1974年頃、当時有名なSPが有りました。AR社AR3a。アコースティックサスペンション方式と云う「密閉型エンクロージャー」で低域を再生する方式。後のYAMAHA#1000M等のブックシェルフSPに多大な影響を与えたSPです。クラシックのカラヤンやJAZZのマイルス・デイビスが使っていると云う事で非常に気になるSPでした。当該品は2007年にエッジの破れた中古で購入しました。エッジを張り替えて使えるようにしました。
AR3aは初期型が音が良いとの事を覚えていましたので初期型を選択。どんなサウンドが出てくるかと期待して試聴に臨みましたが、長く眠っていたSPらしく直ぐには目覚めてくれませんでした。鳴らし始めは「こもった様なサウンド」で良い印象を持ちませんでした。3ヶ月近く鳴らし込みましたが良くなる気配も見せず、とうとうこちらが根負けしました。
有る方のお話では、古いAR3aのネットワークやアッテネーターをオーバーホールしたら「見違えるような美音になった」と伺いました。

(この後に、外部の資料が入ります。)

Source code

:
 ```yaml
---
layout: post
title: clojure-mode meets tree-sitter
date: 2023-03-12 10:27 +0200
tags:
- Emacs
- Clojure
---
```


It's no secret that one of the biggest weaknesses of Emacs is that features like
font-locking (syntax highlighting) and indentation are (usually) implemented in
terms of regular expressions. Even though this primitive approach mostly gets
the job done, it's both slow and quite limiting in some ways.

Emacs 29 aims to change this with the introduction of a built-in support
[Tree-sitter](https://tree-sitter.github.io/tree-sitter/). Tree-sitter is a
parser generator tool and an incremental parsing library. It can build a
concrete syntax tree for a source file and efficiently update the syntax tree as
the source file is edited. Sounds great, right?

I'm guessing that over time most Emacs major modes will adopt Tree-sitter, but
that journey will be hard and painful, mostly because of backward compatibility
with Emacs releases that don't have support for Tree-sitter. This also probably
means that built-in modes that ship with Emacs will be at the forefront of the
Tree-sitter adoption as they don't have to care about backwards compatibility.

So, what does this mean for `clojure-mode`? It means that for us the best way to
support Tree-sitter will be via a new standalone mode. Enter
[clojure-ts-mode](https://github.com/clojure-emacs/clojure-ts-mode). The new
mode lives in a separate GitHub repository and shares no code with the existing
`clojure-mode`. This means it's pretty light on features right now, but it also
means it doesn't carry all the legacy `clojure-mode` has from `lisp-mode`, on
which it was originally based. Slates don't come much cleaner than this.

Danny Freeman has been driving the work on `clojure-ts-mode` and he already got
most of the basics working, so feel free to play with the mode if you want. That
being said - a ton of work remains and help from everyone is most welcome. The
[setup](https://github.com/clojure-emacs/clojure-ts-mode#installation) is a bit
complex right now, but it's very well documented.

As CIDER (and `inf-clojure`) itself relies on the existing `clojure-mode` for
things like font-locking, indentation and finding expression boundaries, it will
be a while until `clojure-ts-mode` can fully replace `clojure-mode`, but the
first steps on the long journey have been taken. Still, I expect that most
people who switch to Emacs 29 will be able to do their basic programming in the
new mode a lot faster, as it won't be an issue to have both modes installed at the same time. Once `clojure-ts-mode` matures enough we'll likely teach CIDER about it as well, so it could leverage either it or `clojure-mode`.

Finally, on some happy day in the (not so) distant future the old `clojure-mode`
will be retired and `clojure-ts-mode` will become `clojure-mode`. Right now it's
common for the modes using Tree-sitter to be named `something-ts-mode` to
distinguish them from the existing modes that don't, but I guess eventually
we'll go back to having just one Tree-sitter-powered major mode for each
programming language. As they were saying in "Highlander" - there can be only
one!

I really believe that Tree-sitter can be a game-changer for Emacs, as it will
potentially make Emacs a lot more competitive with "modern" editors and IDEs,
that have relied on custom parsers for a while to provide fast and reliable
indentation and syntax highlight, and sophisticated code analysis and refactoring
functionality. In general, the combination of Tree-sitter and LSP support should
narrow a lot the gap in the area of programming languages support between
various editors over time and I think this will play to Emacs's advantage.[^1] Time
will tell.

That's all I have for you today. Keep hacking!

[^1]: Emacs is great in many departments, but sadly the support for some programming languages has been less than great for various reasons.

もう少し頑張って鳴らしこめばよかったのかな?と後悔の念も有りますが、「密閉型SP」の音の出方に共通の部分を感じ、そのまま手放してしまいました。当時はメインシステム3セットの発展途上な時期でもあり、メインシステムが有れば他には要らないかも?と云う思いが強かった事も有ります。今なら時間をかけて鳴らし込める心の余裕が有りますね。
このSPのみ「内部配線」を交換していませんでした。まったくのオリジナル状態での感想です。
ARについては鳴らし込む前に手放してしまったのでチョッとおしい気もしています。あの頃は小型SPの出し入れが多くて、常時5セット位は有りました。
クラシック好きなのでボザークのムーリッシュに一時思いを寄せていた事が有ります。今でもあの家具調の箱には目を引かれます。サウンドも奥行き方向の再現に優れ、狭い部屋でオーケストラを聴いたら・・・等と思っています。